===== Supplied data

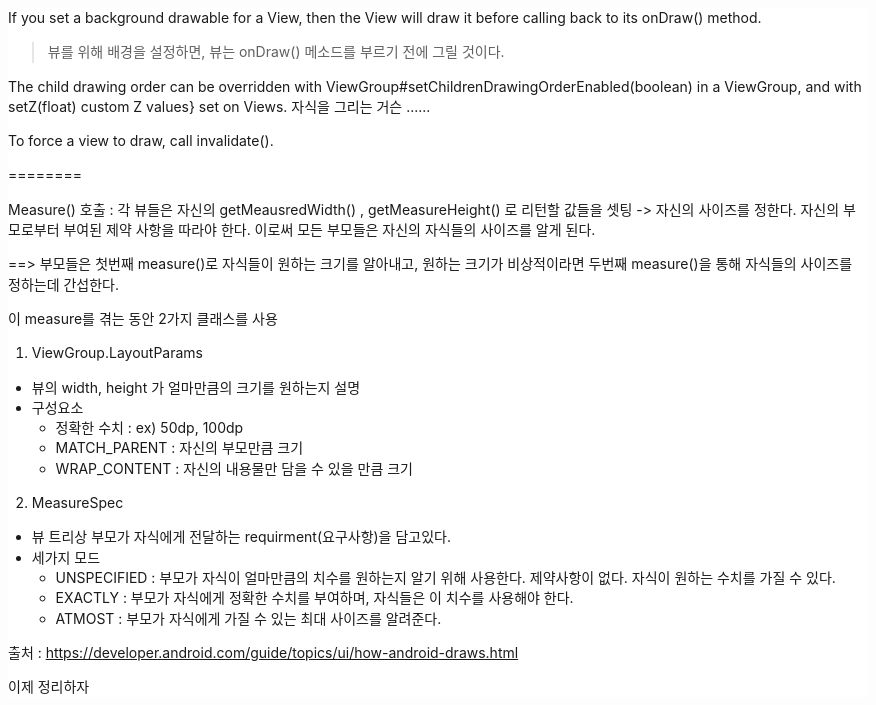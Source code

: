 If you set a background drawable for a View, then the View will draw it before calling back to its onDraw() method. 
> 뷰를 위해 배경을 설정하면, 뷰는 onDraw() 메소드를 부르기 전에 그릴 것이다. 

The child drawing order can be overridden with ViewGroup#setChildrenDrawingOrderEnabled(boolean) in a ViewGroup, and with setZ(float) custom Z values} set on Views.
자식을 그리는 거슨 ......

To force a view to draw, call invalidate().


========



Measure() 호출
 : 각 뷰들은 자신의 getMeausredWidth() , getMeasureHeight() 로 리턴할 값들을 셋팅 -> 자신의 사이즈를 정한다.
 자신의 부모로부터 부여된 제약 사항을 따라야 한다.
 이로써 모든 부모들은 자신의 자식들의 사이즈를 알게 된다.
 
==> 부모들은 첫번째 measure()로 자식들이 원하는 크기를 알아내고, 원하는 크기가 비상적이라면 두번째 measure()을 통해 자식들의 사이즈를 정하는데 간섭한다.

이 measure를 겪는 동안 2가지 클래스를 사용
1) ViewGroup.LayoutParams
 - 뷰의 width, height 가 얼마만큼의 크기를 원하는지 설명
 - 구성요소
   - 정확한 수치 : ex) 50dp, 100dp
   - MATCH_PARENT :  자신의 부모만큼 크기
   - WRAP_CONTENT :  자신의 내용물만 담을 수 있을 만큼 크기 

2) MeasureSpec
 - 뷰 트리상 부모가 자식에게 전달하는 requirment(요구사항)을 담고있다.
 - 세가지 모드
   - UNSPECIFIED : 부모가 자식이 얼마만큼의 치수를 원하는지 알기 위해 사용한다. 제약사항이 없다. 자식이 원하는 수치를 가질 수 있다.
   - EXACTLY : 부모가 자식에게 정확한 수치를 부여하며, 자식들은 이 치수를 사용해야 한다.
   - ATMOST : 부모가 자식에게 가질 수 있는 최대 사이즈를 알려준다.

출처 : https://developer.android.com/guide/topics/ui/how-android-draws.html


이제 정리하자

==========

=== The task ===
Output the line containing "담을 수 있을 만큼 크기" and every line after it through the final line of the records above, exactly as written and nothing else.

=== Reply ===
   - WRAP_CONTENT :  자신의 내용물만 담을 수 있을 만큼 크기 

2) MeasureSpec
 - 뷰 트리상 부모가 자식에게 전달하는 requirment(요구사항)을 담고있다.
 - 세가지 모드
   - UNSPECIFIED : 부모가 자식이 얼마만큼의 치수를 원하는지 알기 위해 사용한다. 제약사항이 없다. 자식이 원하는 수치를 가질 수 있다.
   - EXACTLY : 부모가 자식에게 정확한 수치를 부여하며, 자식들은 이 치수를 사용해야 한다.
   - ATMOST : 부모가 자식에게 가질 수 있는 최대 사이즈를 알려준다.

출처 : https://developer.android.com/guide/topics/ui/how-android-draws.html


이제 정리하자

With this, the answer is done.